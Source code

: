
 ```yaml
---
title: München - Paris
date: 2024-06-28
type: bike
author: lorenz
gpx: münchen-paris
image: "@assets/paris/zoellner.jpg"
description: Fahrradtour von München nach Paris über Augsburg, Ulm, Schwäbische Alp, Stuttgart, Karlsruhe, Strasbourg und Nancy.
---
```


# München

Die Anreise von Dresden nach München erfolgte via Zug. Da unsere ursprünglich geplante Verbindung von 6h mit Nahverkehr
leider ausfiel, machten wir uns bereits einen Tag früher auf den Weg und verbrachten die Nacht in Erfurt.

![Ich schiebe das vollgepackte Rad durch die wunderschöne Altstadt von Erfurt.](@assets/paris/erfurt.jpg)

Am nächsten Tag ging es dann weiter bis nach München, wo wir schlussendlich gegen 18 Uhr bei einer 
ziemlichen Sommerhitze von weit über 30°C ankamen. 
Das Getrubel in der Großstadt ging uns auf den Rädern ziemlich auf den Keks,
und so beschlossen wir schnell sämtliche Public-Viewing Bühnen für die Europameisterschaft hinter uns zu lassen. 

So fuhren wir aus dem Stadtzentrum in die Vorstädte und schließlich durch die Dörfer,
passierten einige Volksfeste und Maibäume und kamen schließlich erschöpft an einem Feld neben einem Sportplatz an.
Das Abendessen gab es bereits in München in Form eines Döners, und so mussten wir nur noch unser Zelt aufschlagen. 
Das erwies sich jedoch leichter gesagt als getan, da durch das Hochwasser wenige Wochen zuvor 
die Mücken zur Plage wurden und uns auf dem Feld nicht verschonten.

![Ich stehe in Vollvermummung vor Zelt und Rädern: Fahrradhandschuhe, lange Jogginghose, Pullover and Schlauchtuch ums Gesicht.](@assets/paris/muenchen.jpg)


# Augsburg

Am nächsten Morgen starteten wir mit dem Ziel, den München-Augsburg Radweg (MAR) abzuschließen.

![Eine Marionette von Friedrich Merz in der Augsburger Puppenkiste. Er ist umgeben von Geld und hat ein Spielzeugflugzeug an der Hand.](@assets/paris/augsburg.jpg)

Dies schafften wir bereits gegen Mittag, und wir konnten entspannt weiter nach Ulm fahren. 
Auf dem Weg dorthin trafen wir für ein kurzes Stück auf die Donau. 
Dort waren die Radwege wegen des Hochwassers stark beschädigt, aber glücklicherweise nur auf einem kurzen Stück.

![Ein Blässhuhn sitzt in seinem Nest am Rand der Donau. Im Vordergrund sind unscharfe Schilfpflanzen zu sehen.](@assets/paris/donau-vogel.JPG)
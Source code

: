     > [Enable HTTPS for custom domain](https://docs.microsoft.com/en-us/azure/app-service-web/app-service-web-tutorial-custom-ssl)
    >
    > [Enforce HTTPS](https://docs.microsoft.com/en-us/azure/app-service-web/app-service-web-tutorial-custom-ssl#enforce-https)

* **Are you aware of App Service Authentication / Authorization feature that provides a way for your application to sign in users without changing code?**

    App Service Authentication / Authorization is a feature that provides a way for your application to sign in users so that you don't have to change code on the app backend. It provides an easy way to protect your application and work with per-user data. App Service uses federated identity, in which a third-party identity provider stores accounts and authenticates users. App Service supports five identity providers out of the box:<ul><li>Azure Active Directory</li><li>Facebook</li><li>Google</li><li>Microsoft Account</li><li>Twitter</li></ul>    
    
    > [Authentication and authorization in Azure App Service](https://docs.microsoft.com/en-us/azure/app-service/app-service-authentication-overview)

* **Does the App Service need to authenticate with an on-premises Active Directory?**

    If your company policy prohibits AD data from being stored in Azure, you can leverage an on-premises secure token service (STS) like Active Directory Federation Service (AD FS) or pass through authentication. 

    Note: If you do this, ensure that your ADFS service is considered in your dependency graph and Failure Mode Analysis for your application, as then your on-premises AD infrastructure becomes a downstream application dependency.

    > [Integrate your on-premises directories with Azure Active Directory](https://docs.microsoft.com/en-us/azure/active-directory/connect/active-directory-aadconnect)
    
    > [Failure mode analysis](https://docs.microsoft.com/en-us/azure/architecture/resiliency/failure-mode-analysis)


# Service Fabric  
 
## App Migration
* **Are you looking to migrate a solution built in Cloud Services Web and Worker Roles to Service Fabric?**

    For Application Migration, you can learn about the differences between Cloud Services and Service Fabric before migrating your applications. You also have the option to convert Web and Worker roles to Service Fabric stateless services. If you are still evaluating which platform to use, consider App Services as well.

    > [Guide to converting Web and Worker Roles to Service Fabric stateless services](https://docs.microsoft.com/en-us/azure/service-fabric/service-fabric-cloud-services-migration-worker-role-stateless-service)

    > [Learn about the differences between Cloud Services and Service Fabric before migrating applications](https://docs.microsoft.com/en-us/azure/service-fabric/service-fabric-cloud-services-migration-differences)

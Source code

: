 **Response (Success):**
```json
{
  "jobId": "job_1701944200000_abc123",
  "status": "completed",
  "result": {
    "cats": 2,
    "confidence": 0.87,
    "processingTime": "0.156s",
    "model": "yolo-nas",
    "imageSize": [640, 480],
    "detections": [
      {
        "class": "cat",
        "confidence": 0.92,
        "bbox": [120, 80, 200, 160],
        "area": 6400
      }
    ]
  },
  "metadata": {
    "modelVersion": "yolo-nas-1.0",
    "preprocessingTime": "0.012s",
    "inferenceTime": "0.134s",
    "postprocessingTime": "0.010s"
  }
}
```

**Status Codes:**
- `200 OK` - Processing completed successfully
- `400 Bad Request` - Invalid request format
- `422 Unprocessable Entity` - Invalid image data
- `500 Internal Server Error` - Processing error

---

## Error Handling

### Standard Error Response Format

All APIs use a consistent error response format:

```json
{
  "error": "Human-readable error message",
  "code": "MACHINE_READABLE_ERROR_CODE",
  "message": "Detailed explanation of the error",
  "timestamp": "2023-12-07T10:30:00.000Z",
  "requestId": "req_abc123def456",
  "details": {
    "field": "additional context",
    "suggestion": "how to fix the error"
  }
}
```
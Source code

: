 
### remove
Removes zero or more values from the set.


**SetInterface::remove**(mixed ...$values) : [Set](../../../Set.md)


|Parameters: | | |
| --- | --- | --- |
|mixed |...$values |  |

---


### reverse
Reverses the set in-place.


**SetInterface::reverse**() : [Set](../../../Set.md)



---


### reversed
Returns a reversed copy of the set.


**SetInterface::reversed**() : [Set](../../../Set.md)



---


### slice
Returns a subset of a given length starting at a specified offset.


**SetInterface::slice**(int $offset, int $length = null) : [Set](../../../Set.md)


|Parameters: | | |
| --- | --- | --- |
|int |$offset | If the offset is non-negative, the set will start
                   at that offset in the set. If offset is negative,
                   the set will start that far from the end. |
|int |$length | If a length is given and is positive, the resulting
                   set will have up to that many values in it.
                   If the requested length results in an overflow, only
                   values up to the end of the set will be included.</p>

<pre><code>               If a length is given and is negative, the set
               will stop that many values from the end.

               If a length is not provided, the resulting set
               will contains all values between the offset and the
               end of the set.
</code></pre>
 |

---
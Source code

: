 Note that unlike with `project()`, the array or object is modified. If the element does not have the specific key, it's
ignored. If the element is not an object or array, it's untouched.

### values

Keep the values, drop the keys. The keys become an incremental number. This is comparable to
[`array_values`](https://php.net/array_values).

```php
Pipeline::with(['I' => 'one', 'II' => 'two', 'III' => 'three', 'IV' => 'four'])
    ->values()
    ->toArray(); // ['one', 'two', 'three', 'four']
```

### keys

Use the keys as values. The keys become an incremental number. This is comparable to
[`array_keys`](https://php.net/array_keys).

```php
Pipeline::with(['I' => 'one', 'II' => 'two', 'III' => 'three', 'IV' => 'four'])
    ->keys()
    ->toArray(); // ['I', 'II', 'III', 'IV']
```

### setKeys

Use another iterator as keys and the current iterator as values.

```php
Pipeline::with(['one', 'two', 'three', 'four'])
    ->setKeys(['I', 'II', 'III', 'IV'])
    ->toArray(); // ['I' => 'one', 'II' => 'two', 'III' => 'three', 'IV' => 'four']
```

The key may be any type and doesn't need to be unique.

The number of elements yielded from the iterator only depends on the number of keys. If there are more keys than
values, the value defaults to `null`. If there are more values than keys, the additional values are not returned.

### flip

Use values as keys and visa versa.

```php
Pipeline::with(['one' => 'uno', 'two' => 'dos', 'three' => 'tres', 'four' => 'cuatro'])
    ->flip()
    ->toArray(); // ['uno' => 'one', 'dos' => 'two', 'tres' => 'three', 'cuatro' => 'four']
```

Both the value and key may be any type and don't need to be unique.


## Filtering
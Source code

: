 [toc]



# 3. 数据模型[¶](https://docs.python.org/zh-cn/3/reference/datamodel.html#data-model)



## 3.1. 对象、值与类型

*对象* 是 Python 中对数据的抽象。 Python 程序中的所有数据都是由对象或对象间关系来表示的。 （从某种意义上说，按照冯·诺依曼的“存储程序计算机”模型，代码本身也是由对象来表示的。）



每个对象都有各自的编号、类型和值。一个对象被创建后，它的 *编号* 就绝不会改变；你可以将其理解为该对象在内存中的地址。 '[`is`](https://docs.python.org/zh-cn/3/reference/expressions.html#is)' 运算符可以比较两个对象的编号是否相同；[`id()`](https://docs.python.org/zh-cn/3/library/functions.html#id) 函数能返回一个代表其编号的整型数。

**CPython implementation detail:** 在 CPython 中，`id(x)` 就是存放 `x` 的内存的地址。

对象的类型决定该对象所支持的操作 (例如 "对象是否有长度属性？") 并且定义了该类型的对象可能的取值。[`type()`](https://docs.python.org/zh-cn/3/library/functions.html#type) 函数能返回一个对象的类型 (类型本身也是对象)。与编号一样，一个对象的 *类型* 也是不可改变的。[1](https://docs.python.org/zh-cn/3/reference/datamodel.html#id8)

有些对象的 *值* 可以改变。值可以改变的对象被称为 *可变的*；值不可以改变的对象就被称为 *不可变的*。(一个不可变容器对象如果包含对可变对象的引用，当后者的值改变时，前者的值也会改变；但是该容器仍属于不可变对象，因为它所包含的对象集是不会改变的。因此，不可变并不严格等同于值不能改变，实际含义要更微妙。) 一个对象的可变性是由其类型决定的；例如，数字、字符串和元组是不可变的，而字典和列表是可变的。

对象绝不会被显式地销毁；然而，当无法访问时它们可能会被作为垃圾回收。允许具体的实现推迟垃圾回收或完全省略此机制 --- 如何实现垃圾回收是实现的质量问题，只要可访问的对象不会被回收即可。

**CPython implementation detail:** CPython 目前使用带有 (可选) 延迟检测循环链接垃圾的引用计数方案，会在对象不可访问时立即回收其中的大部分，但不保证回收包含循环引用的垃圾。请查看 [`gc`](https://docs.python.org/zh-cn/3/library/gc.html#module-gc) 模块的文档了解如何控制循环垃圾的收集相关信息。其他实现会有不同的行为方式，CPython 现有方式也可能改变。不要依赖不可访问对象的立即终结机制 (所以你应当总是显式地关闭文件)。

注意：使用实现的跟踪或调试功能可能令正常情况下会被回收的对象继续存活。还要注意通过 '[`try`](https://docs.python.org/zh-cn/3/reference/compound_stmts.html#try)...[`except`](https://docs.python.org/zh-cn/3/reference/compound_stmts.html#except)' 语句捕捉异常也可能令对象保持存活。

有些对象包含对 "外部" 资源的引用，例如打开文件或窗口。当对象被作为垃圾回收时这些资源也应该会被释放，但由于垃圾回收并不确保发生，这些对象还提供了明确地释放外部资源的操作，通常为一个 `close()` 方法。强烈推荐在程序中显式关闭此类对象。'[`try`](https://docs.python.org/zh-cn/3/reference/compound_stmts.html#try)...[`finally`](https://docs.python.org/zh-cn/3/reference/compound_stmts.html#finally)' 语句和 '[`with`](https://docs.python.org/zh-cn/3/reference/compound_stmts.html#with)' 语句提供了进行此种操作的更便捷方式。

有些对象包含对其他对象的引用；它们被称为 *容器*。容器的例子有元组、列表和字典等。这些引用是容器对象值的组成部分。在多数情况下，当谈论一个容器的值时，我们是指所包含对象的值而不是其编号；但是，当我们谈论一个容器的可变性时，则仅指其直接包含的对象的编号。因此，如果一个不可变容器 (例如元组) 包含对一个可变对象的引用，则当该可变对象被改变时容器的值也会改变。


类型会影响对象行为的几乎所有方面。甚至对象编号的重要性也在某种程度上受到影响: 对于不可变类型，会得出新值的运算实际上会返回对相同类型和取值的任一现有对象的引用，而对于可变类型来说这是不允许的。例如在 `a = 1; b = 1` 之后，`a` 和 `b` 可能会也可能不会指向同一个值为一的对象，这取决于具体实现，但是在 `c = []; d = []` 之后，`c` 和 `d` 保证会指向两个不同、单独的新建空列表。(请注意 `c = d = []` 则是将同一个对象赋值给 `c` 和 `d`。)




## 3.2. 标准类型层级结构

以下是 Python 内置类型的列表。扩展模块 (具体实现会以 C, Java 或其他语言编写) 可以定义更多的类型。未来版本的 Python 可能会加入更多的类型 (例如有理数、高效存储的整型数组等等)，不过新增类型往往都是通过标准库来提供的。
------------------------------------------------------------------------
In the data above, retype exactly and only the lines between the one holding "to Service Fabric?**" and the one holding "For Application Migration, you", inclusive.

* **Are you looking to migrate a solution built in Cloud Services Web and Worker Roles to Service Fabric?**

    For Application Migration, you can learn about the differences between Cloud Services and Service Fabric before migrating your applications. You also have the option to convert Web and Worker roles to Service Fabric stateless services. If you are still evaluating which platform to use, consider App Services as well.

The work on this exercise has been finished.